### [Data]
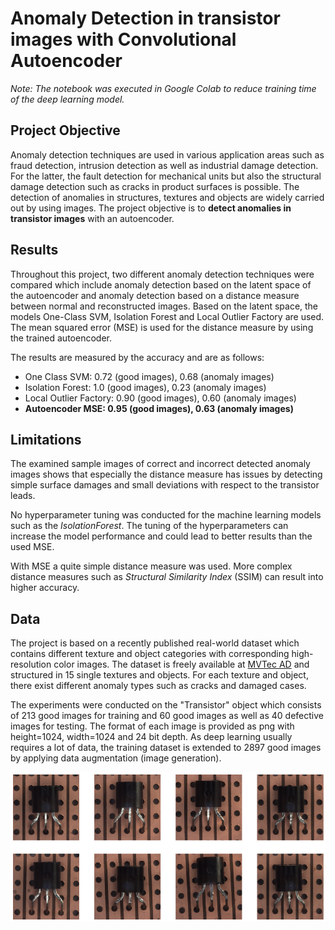 # Anomaly Detection in transistor images with Convolutional Autoencoder

*Note: The notebook was executed in Google Colab to reduce training time of the deep learning model.*

## Project Objective

Anomaly detection techniques are used in various application areas such as fraud detection, intrusion detection as well as industrial damage detection. For the latter, the fault detection for mechanical units but also the structural damage detection such as cracks in product surfaces is possible. The detection of anomalies in structures, textures and objects are widely carried out by using images. The project objective is to **detect anomalies in transistor images** with an autoencoder.

## Results

Throughout this project, two different anomaly detection techniques were compared which include anomaly detection based on the latent space of the autoencoder and anomaly detection based on a distance measure between normal and reconstructed images. Based on the latent space, the models One-Class SVM, Isolation Forest and Local Outlier Factory are used. The mean squared error (MSE) is used for the distance measure by using the trained autoencoder.

The results are measured by the accuracy and are as follows:

- One Class SVM: 0.72 (good images), 0.68 (anomaly images)
- Isolation Forest: 1.0 (good images), 0.23 (anomaly images)
- Local Outlier Factory: 0.90 (good images), 0.60 (anomaly images)
- **Autoencoder MSE: 0.95 (good images), 0.63 (anomaly images)**

## Limitations

The examined sample images of correct and incorrect detected anomaly images shows that especially the distance measure has issues by detecting simple surface damages and small deviations with respect to the transistor leads.

No hyperparameter tuning was conducted for the machine learning models such as the *IsolationForest*. The tuning of the hyperparameters can increase the model performance and could lead to better results than the used MSE.

With MSE a quite simple distance measure was used. More complex distance measures such as *Structural Similarity Index* (SSIM) can result into higher accuracy.

## Data

The project is based on a recently published real-world dataset which contains different texture and object categories with corresponding high-resolution color images. The dataset is freely available at [MVTec AD](https://www.mvtec.com/de/unternehmen/forschung/datasets/mvtec-ad/) and structured in 15 single textures and objects. For each texture and object, there exist different anomaly types such as cracks and damaged cases.

The experiments were conducted on the "Transistor" object which consists of 213 good images for training and 60 good images as well as 40 defective images for testing. The format of each image is provided as png with height=1024, width=1024 and 24 bit depth. As deep learning usually requires a lot of data, the training dataset is extended to 2897 good images by applying data augmentation (image generation).

<img src="images/train_transistors.png"  width="700">
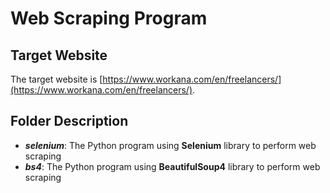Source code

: 
# Web Scraping Program

## Target Website

The target website is [https://www.workana.com/en/freelancers/](https://www.workana.com/en/freelancers/).

## Folder Description

* ***selenium***: The Python program using **Selenium** library to perform web scraping
* ***bs4***: The Python program using **BeautifulSoup4** library to perform web scraping
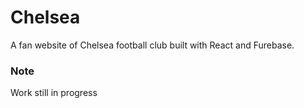 # Chelsea 

A fan website of Chelsea football club built with React and Furebase.

### Note
Work still in progress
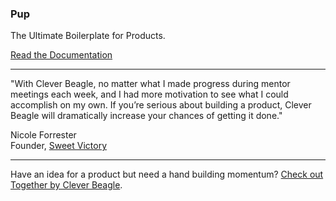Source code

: ### Pup
The Ultimate Boilerplate for Products.

[Read the Documentation](https://cleverbeagle.com/pup)

---

"With Clever Beagle, no matter what I made progress during mentor meetings each week, and I had more motivation to see what I could accomplish on my own. If you’re serious about building a product, Clever Beagle will dramatically increase your chances of getting it done."

Nicole Forrester<br />
Founder, [Sweet Victory](https://sweetvictory.io)

---

Have an idea for a product but need a hand building momentum? [Check out Together by Clever Beagle](https://cleverbeagle.com/together).
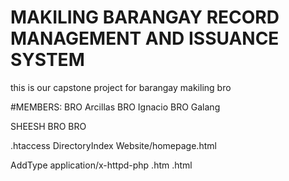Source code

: # MAKILING BARANGAY RECORD MANAGEMENT AND ISSUANCE SYSTEM

this is our capstone project for barangay makiling bro

#MEMBERS:
BRO Arcillas
BRO Ignacio
BRO Galang

SHEESH BRO BRO

.htaccess
DirectoryIndex Website/homepage.html

AddType application/x-httpd-php .htm .html
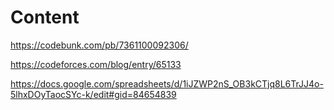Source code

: # Content

https://codebunk.com/pb/7361100092306/

https://codeforces.com/blog/entry/65133

https://docs.google.com/spreadsheets/d/1iJZWP2nS_OB3kCTjq8L6TrJJ4o-5lhxDOyTaocSYc-k/edit#gid=84654839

### [Task directions]
Give back every line of the material above word for word, leaving out the pictures.

### [Result of the task]
 # Anomaly Detection in transistor images with Convolutional Autoencoder

*Note: The notebook was executed in Google Colab to reduce training time of the deep learning model.*

## Project Objective

Anomaly detection techniques are used in various application areas such as fraud detection, intrusion detection as well as industrial damage detection. For the latter, the fault detection for mechanical units but also the structural damage detection such as cracks in product surfaces is possible. The detection of anomalies in structures, textures and objects are widely carried out by using images. The project objective is to **detect anomalies in transistor images** with an autoencoder.

## Results

Throughout this project, two different anomaly detection techniques were compared which include anomaly detection based on the latent space of the autoencoder and anomaly detection based on a distance measure between normal and reconstructed images. Based on the latent space, the models One-Class SVM, Isolation Forest and Local Outlier Factory are used. The mean squared error (MSE) is used for the distance measure by using the trained autoencoder.

The results are measured by the accuracy and are as follows:

- One Class SVM: 0.72 (good images), 0.68 (anomaly images)
- Isolation Forest: 1.0 (good images), 0.23 (anomaly images)
- Local Outlier Factory: 0.90 (good images), 0.60 (anomaly images)
- **Autoencoder MSE: 0.95 (good images), 0.63 (anomaly images)**

## Limitations

The examined sample images of correct and incorrect detected anomaly images shows that especially the distance measure has issues by detecting simple surface damages and small deviations with respect to the transistor leads.

No hyperparameter tuning was conducted for the machine learning models such as the *IsolationForest*. The tuning of the hyperparameters can increase the model performance and could lead to better results than the used MSE.

With MSE a quite simple distance measure was used. More complex distance measures such as *Structural Similarity Index* (SSIM) can result into higher accuracy.

## Data

The project is based on a recently published real-world dataset which contains different texture and object categories with corresponding high-resolution color images. The dataset is freely available at [MVTec AD](https://www.mvtec.com/de/unternehmen/forschung/datasets/mvtec-ad/) and structured in 15 single textures and objects. For each texture and object, there exist different anomaly types such as cracks and damaged cases.

The experiments were conducted on the "Transistor" object which consists of 213 good images for training and 60 good images as well as 40 defective images for testing. The format of each image is provided as png with height=1024, width=1024 and 24 bit depth. As deep learning usually requires a lot of data, the training dataset is extended to 2897 good images by applying data augmentation (image generation).

<img src="images/train_transistors.png"  width="700">
Source code

: 
# Web Scraping Program

## Target Website

The target website is [https://www.workana.com/en/freelancers/](https://www.workana.com/en/freelancers/).

## Folder Description

* ***selenium***: The Python program using **Selenium** library to perform web scraping
* ***bs4***: The Python program using **BeautifulSoup4** library to perform web scraping
 # Chelsea 

A fan website of Chelsea football club built with React and Furebase.

### Note
Work still in progress
Source code

: ### Pup
The Ultimate Boilerplate for Products.

[Read the Documentation](https://cleverbeagle.com/pup)

---

"With Clever Beagle, no matter what I made progress during mentor meetings each week, and I had more motivation to see what I could accomplish on my own. If you’re serious about building a product, Clever Beagle will dramatically increase your chances of getting it done."

Nicole Forrester<br />
Founder, [Sweet Victory](https://sweetvictory.io)

---

Have an idea for a product but need a hand building momentum? [Check out Together by Clever Beagle](https://cleverbeagle.com/together).
Source code

: # MAKILING BARANGAY RECORD MANAGEMENT AND ISSUANCE SYSTEM

this is our capstone project for barangay makiling bro

#MEMBERS:
BRO Arcillas
BRO Ignacio
BRO Galang

SHEESH BRO BRO

.htaccess
DirectoryIndex Website/homepage.html

AddType application/x-httpd-php .htm .html
Source code

: # Content

https://codebunk.com/pb/7361100092306/

https://codeforces.com/blog/entry/65133

https://docs.google.com/spreadsheets/d/1iJZWP2nS_OB3kCTjq8L6TrJJ4o-5lhxDOyTaocSYc-k/edit#gid=84654839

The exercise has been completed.